This morning was our final morning at the hotel so we had to pack our bags and get them loaded onto the bus before heading off to spend our final moments in Paris.
We drove through the La Defense area of Paris. This area looked a lot different from the Paris that we had previously seen. The buildings were more modern and taller. It's the office high-rise district. We also went through several tunnels (which the city has a lot of). I heard the guide mention Princess Diana's name. I forgot to ask Simon if he had stated that we'd gone through the tunnel in which she was killed in the car accident.
We contintued and finally our bus driver dropped us off at a bridge over the River Seine. The majority of the group headed off for the boat cruise down the river. Simon and I opted out and went our own way, once again. (We're such non-conformists = )).
But, oh, how badly I wanted to go in to see the Mona Lisa and Venus de Milo, among others. But there was not enough time. Well, it only means I must visit Paris again. That's all there is to it.
The morning air was crisp and cool. Perfect. We made our way to the Louvre where people were already starting to make their way to as well. It was so beautiful, so grand. I thought of Tom Hanks racing around it in the movie the Da Vinci Code. The pyramid is spectacular.
On the way back, we stopped at a snack bar owned by Turkish vendors. I had a "beef" hot dog stuffed in bread. Mmmm...mmmm...
Back at the stop, the bus took our group to Montmartre. This time we walked up the hill leading to the steep "la butte." We paid to take the tram to the top, as did many. No way could we have walked. Once we were there we looked down at the picturesque view of the city of Paris. Breathtaking. We continued our climb up to the church. Since it was Sunday morning, church services were going on at the Basilique du Sacré Coeur. It's amazing how services still go on with so many tourists lining up to go through. But it happens. You're not allowed to take pictures inside though. But many tried and we're rebuked. We sat a while before continuing on to the village.
All I can say is that it is very beautiful. Like many other areas of Paris, though, it was filled with aggressive sketch artists and pushers of souvenirs. Sometimes they really can take the joy out of visiting a place. Every few feet they are there to virtually beg for you to purchase something or take a look at one of their schemes. They've got a right to do so, but many take it too far. I was ready to go soon after.

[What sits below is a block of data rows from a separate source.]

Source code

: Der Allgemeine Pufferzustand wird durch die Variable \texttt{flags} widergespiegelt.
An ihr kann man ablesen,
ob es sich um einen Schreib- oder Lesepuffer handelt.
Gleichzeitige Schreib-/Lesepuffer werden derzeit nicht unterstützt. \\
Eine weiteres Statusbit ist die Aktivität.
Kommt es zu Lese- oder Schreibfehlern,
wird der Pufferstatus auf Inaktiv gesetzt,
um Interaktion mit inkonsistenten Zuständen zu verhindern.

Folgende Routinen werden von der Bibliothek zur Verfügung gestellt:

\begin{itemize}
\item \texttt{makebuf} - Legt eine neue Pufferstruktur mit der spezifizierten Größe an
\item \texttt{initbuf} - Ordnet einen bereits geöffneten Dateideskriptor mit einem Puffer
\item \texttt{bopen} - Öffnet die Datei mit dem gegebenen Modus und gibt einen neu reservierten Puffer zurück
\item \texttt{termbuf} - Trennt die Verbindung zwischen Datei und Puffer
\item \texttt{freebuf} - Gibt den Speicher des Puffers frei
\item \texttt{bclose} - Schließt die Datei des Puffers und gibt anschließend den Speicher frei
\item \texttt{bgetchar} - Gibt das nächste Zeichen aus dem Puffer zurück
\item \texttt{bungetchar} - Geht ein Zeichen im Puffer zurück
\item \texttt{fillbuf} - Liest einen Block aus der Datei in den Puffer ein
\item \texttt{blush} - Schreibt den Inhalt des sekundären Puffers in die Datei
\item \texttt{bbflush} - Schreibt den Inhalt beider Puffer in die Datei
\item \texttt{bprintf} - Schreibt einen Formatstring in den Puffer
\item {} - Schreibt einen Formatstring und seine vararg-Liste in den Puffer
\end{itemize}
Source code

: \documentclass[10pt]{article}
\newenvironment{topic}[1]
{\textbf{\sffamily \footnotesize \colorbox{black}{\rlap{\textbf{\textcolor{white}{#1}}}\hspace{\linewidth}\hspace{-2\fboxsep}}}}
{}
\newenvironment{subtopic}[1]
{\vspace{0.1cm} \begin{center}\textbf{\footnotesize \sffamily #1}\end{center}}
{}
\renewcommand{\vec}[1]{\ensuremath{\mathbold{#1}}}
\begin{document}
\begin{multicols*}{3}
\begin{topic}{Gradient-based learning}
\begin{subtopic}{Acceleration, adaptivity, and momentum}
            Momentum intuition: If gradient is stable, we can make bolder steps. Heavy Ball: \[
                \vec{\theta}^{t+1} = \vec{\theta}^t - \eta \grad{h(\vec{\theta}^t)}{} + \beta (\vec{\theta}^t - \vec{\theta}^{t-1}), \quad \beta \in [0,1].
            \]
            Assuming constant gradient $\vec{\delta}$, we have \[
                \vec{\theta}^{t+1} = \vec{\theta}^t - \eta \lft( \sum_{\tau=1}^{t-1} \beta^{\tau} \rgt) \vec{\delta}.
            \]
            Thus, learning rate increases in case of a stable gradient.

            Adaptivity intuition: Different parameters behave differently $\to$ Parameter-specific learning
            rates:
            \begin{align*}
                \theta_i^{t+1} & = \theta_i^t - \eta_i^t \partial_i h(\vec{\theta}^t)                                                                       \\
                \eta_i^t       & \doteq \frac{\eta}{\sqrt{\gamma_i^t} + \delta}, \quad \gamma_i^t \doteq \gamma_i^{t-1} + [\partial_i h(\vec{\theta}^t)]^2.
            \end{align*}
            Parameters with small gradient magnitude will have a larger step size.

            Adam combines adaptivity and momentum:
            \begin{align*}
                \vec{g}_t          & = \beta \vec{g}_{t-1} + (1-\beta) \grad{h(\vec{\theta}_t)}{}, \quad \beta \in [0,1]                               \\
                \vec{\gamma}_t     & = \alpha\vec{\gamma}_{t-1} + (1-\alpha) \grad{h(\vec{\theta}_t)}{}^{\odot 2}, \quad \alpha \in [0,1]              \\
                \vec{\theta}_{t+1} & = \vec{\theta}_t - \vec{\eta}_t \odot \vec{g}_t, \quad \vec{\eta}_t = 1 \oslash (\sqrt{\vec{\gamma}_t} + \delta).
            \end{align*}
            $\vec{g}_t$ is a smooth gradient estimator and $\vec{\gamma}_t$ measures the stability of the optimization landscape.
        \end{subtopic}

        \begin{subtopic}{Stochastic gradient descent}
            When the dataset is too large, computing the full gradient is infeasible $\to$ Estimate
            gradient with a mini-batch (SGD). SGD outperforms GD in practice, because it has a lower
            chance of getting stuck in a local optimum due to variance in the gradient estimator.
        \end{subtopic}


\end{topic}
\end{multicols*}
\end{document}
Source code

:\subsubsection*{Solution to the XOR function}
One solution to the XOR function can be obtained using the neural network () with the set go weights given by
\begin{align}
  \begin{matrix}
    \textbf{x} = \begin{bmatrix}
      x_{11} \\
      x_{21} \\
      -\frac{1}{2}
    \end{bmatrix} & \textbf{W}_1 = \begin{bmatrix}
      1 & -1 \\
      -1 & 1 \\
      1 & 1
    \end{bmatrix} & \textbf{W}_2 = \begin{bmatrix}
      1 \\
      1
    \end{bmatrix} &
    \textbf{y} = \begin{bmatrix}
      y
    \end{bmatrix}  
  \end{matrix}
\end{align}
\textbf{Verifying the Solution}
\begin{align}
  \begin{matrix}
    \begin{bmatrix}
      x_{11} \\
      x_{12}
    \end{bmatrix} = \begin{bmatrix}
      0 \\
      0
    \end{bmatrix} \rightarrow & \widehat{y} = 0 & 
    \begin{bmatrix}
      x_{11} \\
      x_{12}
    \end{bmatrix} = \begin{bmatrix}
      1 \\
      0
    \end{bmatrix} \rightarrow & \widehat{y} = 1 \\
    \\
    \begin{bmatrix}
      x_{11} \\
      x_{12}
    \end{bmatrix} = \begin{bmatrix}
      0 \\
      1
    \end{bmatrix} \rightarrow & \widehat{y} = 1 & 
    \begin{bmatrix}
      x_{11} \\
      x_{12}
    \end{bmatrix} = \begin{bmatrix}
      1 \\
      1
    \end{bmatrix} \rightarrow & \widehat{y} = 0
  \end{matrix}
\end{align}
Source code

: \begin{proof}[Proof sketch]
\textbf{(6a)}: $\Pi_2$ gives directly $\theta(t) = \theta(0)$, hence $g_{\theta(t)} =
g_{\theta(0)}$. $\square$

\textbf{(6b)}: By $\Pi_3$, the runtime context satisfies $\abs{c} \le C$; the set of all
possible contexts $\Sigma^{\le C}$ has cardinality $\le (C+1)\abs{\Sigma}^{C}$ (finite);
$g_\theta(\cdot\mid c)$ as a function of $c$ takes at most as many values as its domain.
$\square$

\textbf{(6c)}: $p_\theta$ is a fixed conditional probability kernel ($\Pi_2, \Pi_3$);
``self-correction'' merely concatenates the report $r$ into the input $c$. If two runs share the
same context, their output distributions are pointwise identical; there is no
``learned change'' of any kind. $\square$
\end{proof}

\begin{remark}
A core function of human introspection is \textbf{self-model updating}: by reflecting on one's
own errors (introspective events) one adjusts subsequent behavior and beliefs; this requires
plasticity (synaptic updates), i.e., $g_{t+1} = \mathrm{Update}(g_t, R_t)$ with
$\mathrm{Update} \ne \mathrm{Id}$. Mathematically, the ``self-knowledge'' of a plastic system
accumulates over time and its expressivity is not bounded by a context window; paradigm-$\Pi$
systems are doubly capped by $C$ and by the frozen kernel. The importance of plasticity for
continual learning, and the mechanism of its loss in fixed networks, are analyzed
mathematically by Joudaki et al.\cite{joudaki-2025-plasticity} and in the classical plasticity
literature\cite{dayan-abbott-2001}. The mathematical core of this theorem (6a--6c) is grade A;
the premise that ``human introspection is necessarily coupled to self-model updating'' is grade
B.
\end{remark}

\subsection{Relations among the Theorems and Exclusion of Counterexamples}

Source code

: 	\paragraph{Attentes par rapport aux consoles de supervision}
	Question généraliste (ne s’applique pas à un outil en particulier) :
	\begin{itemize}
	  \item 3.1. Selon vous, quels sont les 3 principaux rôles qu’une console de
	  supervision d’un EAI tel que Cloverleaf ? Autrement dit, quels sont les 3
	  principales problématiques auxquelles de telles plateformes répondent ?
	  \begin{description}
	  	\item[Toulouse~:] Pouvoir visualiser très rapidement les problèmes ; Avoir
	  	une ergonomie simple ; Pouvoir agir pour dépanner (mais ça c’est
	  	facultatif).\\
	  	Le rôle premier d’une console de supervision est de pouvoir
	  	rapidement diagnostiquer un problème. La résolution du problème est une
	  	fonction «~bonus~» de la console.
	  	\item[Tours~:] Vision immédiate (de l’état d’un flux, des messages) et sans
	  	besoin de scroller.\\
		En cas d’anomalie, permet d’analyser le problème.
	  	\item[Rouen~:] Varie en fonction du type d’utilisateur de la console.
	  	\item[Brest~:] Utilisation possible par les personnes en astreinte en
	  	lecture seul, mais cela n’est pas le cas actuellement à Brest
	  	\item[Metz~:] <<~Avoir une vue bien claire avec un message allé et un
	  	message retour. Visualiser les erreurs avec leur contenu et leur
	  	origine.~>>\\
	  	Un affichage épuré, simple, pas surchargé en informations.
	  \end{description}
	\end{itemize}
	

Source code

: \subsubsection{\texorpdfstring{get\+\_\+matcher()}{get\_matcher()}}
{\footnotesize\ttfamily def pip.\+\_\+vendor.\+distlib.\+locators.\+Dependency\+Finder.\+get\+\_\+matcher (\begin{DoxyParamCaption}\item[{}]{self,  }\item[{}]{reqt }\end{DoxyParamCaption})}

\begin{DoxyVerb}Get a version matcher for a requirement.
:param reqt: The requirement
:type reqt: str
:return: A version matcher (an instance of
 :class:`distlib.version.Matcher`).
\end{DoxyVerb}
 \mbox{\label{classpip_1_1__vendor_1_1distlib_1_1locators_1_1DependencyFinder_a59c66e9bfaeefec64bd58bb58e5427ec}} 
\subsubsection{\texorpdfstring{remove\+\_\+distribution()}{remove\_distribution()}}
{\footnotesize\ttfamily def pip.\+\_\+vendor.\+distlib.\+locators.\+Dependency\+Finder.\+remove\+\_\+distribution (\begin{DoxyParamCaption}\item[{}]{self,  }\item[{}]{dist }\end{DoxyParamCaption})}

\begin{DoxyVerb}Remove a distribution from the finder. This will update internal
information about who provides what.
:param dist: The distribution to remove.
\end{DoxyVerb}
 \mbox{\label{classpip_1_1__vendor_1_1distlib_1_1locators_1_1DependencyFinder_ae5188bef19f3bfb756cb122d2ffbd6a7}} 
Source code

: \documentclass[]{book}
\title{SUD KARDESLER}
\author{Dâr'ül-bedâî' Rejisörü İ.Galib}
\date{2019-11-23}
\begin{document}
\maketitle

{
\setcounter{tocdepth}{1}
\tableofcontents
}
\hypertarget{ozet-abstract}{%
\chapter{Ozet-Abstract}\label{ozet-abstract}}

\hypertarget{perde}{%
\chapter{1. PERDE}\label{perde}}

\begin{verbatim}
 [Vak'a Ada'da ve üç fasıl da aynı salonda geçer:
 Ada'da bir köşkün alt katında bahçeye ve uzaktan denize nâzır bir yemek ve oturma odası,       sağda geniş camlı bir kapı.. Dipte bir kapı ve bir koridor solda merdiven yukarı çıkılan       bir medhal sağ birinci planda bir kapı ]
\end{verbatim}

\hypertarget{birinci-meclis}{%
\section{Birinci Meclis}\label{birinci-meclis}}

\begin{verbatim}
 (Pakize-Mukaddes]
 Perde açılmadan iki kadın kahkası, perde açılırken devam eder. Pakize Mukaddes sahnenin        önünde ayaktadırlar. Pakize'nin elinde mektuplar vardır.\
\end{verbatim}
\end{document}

Later we stopped at a souvenir shop where I thought I had done a good job at pointing out an overcharge to the Turkish clerk. He apologetically gave me back a Euro. Later, I looked closely at the receipt and saw where he had overcharged me on a couple of other items too. From what I read it happens a lot, that's why I'd been so careful to count my Euro change and to make sure I was not overcharged. This one got by me. I'm sure he was happy to get a few extra bucks from a stupid American.
Finally, we boarded the bus and said our final goodbye Paris. I can't say enough about how much I enjoyed the visit. Superb! Par-ee.